Baseball or Investment, People Avoid Making Controversial or Tough Decisions
There have long been suspicions about the impact of umpires on a game's output. Though umpires are accurate 85 percent of times in calling balls and strikes, they do show a strong bias based on the situation. The analysts reveal that umpires generally avoid calling a 4th ball or a 3rd strike. And this 'avoiding' behavior is more prominent in case of strong players. Another bias, in high pressure situations they call strikes in favor of the home team.
How Meaningless Performance Thresholds Affect Investment Behavior
Players with an average of .300 are on the top of the league. You might have noticed that during the final at-bat season, the players with .300 simply try to get replaced by a pinch hitter or walk. On the other hand, .299 hitters have no risk of striking out, so they swing freely to get to .300 mark.

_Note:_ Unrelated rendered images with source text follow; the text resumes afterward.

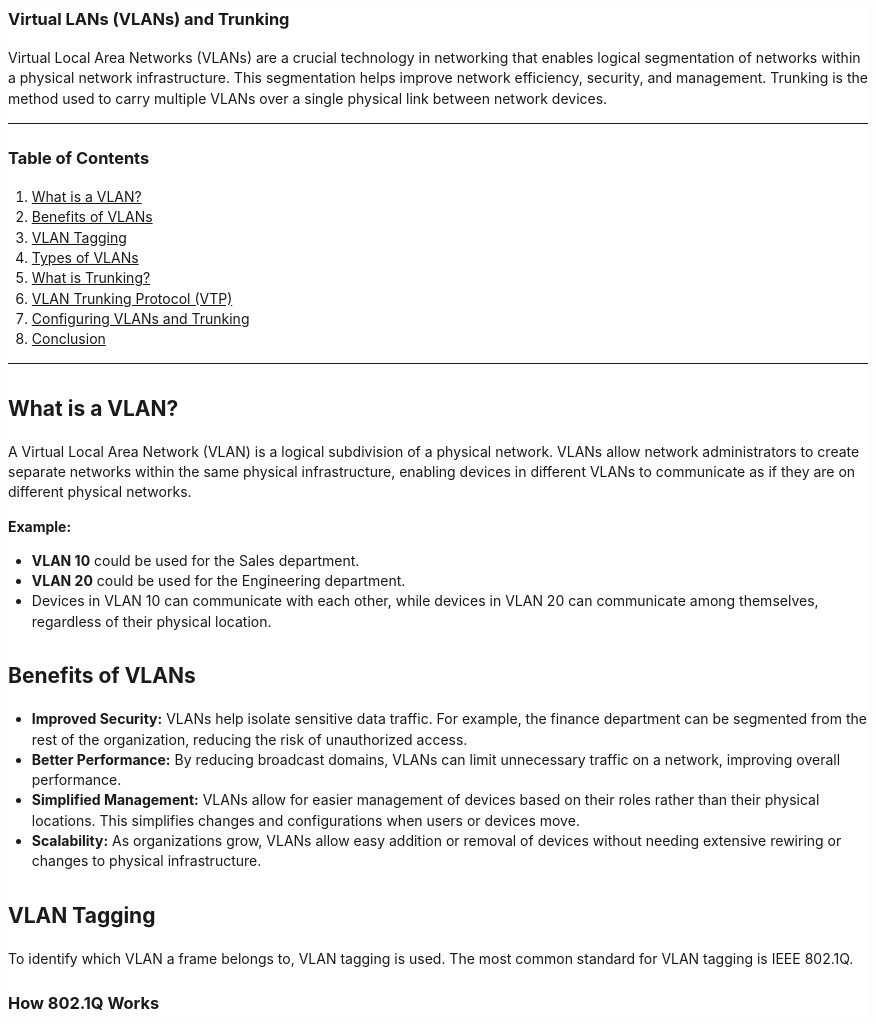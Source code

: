 ### Virtual LANs (VLANs) and Trunking

Virtual Local Area Networks (VLANs) are a crucial technology in networking that enables logical segmentation of networks within a physical network infrastructure. This segmentation helps improve network efficiency, security, and management. Trunking is the method used to carry multiple VLANs over a single physical link between network devices.

---

### Table of Contents

1. [What is a VLAN?](#what-is-a-vlan)
2. [Benefits of VLANs](#benefits-of-vlans)
3. [VLAN Tagging](#vlan-tagging)
4. [Types of VLANs](#types-of-vlans)
5. [What is Trunking?](#what-is-trunking)
6. [VLAN Trunking Protocol (VTP)](#vlan-trunking-protocol-vtp)
7. [Configuring VLANs and Trunking](#configuring-vlans-and-trunking)
8. [Conclusion](#conclusion)

---

## What is a VLAN?

A Virtual Local Area Network (VLAN) is a logical subdivision of a physical network. VLANs allow network administrators to create separate networks within the same physical infrastructure, enabling devices in different VLANs to communicate as if they are on different physical networks.

**Example:**
- **VLAN 10** could be used for the Sales department.
- **VLAN 20** could be used for the Engineering department.
- Devices in VLAN 10 can communicate with each other, while devices in VLAN 20 can communicate among themselves, regardless of their physical location.

## Benefits of VLANs

- **Improved Security:** VLANs help isolate sensitive data traffic. For example, the finance department can be segmented from the rest of the organization, reducing the risk of unauthorized access.
- **Better Performance:** By reducing broadcast domains, VLANs can limit unnecessary traffic on a network, improving overall performance.
- **Simplified Management:** VLANs allow for easier management of devices based on their roles rather than their physical locations. This simplifies changes and configurations when users or devices move.
- **Scalability:** As organizations grow, VLANs allow easy addition or removal of devices without needing extensive rewiring or changes to physical infrastructure.

## VLAN Tagging

To identify which VLAN a frame belongs to, VLAN tagging is used. The most common standard for VLAN tagging is IEEE 802.1Q.

### How 802.1Q Works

A similar, immaterial hit can have profound effect on a stock's market valuation. For example, quarterly earnings surprises immediately boost a firm's stock prices. Companies always put forth a conservative guidance just to deliver positive surprises, even if they beat the guidance by some insignificant pennies.
Perhaps investors should focus more on the firm's long-term prospects instead of quarterly earnings forecasts.
More Information Doesn't Always Mean Greater Performance
Analysts say that money managers who spend more time gathering investment information are likely to trade more and take more risks. And slowly they stop delegating portfolio decisions to others. Various studies have revealed that the amount of information collected strongly boosts confidence in decision making, but negatively affects the risk-adjusted portfolio performance.
Fitting The Data To The Story, Not Vice-versa
Most investors with excess information and overconfidence tend to fit their findings to a story rather than deriving a story from their data. That is why they sometimes miss the important variables. And their attempts to make the story appear real sometimes leads to worthless information.
RBC analysts found the relevance between the Google searches for the keyword "Kiss the rain" and price performance of S&P 500. This keyword, whatever it means, has maintained a 12-month lead over the S&P 500 (INDEXSP:.INX). If people track this story, it points to a 20-30 percent decline in the share prices this year.
Finally, the analysts believe that their team Blue Jays will win the 2013 World Series. The Torontonians are feeling extra festive this season. The analysts may be biased just like baseball umpires. But Vegas bookies are on their side pegging the Jays as the favorites with 8/1 odds.
But remember, bookies are also subjected to overconfidence.